Data extract: Begin
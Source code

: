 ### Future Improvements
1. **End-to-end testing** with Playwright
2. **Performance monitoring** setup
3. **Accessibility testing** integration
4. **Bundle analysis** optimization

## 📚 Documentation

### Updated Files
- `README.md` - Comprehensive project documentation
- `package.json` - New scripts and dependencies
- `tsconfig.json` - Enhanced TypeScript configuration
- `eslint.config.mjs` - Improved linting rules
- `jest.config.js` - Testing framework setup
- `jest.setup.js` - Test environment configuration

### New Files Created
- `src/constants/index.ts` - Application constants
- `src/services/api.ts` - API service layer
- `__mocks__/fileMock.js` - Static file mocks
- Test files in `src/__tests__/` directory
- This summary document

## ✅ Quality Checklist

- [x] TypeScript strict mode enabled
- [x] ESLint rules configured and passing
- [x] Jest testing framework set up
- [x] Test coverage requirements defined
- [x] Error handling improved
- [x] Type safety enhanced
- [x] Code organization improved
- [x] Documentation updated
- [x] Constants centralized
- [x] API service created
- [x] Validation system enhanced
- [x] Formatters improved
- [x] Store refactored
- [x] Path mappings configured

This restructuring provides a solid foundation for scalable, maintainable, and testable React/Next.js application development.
Data extract: End
What is expected: The answer is every line in the data where the word "configuration" appears.

Exercise solution:
- `tsconfig.json` - Enhanced TypeScript configuration
- `jest.setup.js` - Test environment configuration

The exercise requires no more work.